The task | Count how many lines in the entries below hold "article". Only the number belongs in the answer.
· · · ·
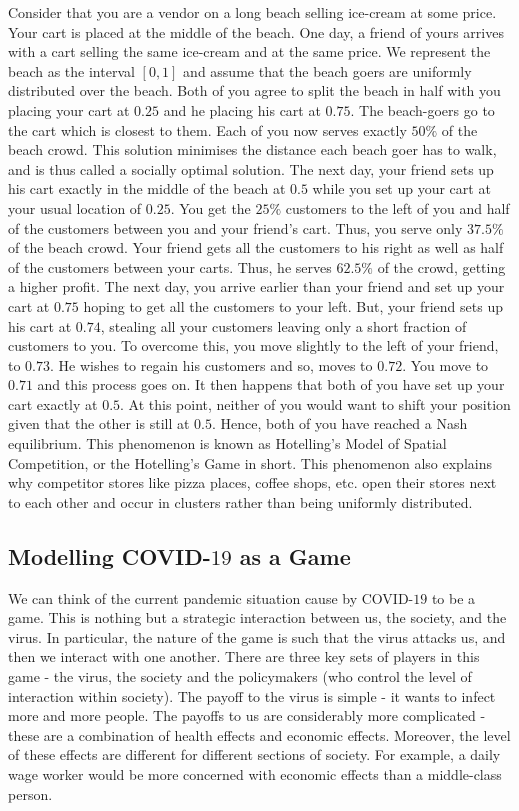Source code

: \documentclass{article}
\theoremstyle{definition}
\begin{document}
Consider that you are a vendor on a long beach selling ice-cream at some price. Your cart is placed at the middle of the beach. One day, a friend of yours arrives with a cart selling the same ice-cream and at the same price. 
We represent the beach as the interval $[0,1]$ and assume that the beach goers are uniformly distributed over the beach. Both of you agree to split the beach in half with you placing your cart at $0.25$ and he placing his cart at $0.75$. The beach-goers go to the cart which is closest to them. Each of you now serves exactly $50 \%$ of the beach crowd. This solution minimises the distance each beach goer has to walk, and is thus called a socially optimal solution. The next day, your friend sets up his cart exactly in the middle of the beach at $0.5$ while you set up your cart at your usual location of $0.25$. You get the $25 \%$ customers to the left of you and half of the customers between you and your friend's cart. Thus, you serve only $37.5 \%$ of the beach crowd. Your friend gets all the customers to his right as well as half of the customers between your carts. Thus, he serves $62.5 \%$ of the crowd, getting a higher profit. The next day, you arrive earlier than your friend and set up your cart at $0.75$ hoping to get all the customers to your left. But, your friend sets up his cart at $0.74$, stealing all your customers leaving only a short fraction of customers to you. To overcome this, you move slightly to the left of your friend, to $0.73$. He wishes to regain his customers and so, moves to $0.72$. You move to $0.71$ and this process goes on. It then happens that both of you have set up your cart exactly at $0.5$. At this point, neither of you would want to shift your position given that the other is still at $0.5$. Hence, both of you have reached a Nash equilibrium. This phenomenon is known as Hotelling's Model of Spatial Competition, or the Hotelling's Game in short. This phenomenon also explains why competitor stores like pizza places, coffee shops, etc. open their stores next to each other and occur in clusters rather than being uniformly distributed. 

\subsection{Modelling COVID-$19$ as a Game}

We can think of the current pandemic situation cause by COVID-$19$ to be a game. This is nothing but a strategic interaction between us, the society, and the virus. In particular, the nature of the game is such that the virus attacks us, and then we interact with one another. There are three key sets of players in this game - the virus, the society and the policymakers (who control the level of interaction within society). The payoff to the virus is simple - it wants to infect more and more people. The payoffs to us are considerably more complicated - these are a combination of health effects and economic effects. Moreover, the level of these effects are different for different sections of society. For example, a daily wage worker would be more concerned with economic effects than a middle-class person. \medskip
\end{document}
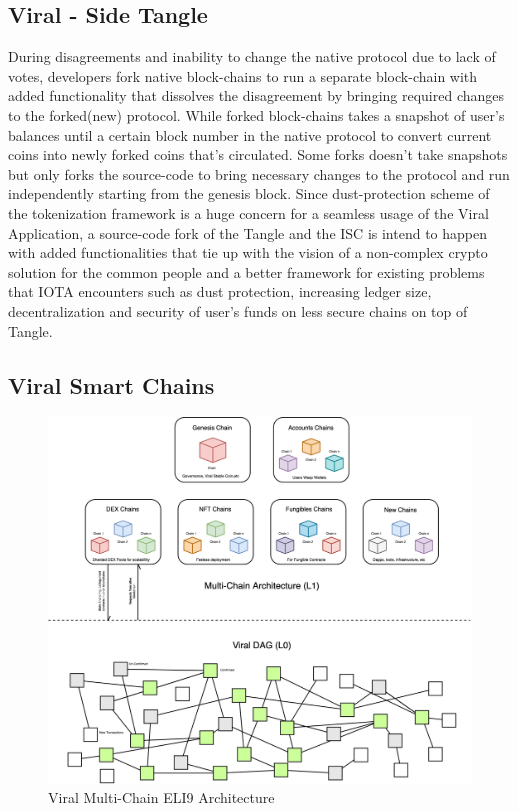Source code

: \documentclass[10pt]{article}
\begin{document}
\subsection{Viral - Side Tangle}

During disagreements and inability to change the native protocol due to lack of votes, developers fork native block-chains to run a separate block-chain with added functionality that dissolves the disagreement by bringing required changes to the forked(new) protocol. While forked block-chains takes a snapshot of user's balances until a certain block number in the native protocol to convert current coins into newly forked coins that's circulated. Some forks doesn't take snapshots but only forks the source-code to bring necessary changes to the protocol and run independently starting from the genesis block. Since dust-protection scheme of the tokenization framework is a huge concern for a seamless usage of the Viral Application, a source-code fork of the Tangle and the ISC is intend to happen with added functionalities that tie up with the vision of a non-complex crypto solution for the common people and a better framework for existing problems that IOTA encounters such as dust protection, increasing ledger size, decentralization and security of user's funds on less secure chains on top of Tangle.











\subsection{Viral Smart Chains}

\begin{figure}[H]
\includegraphics[width=\textwidth]{Architecture}
\caption{Viral Multi-Chain ELI9 Architecture}
\end{figure}
\end{document}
· · · ·
Answer for this exercise | 2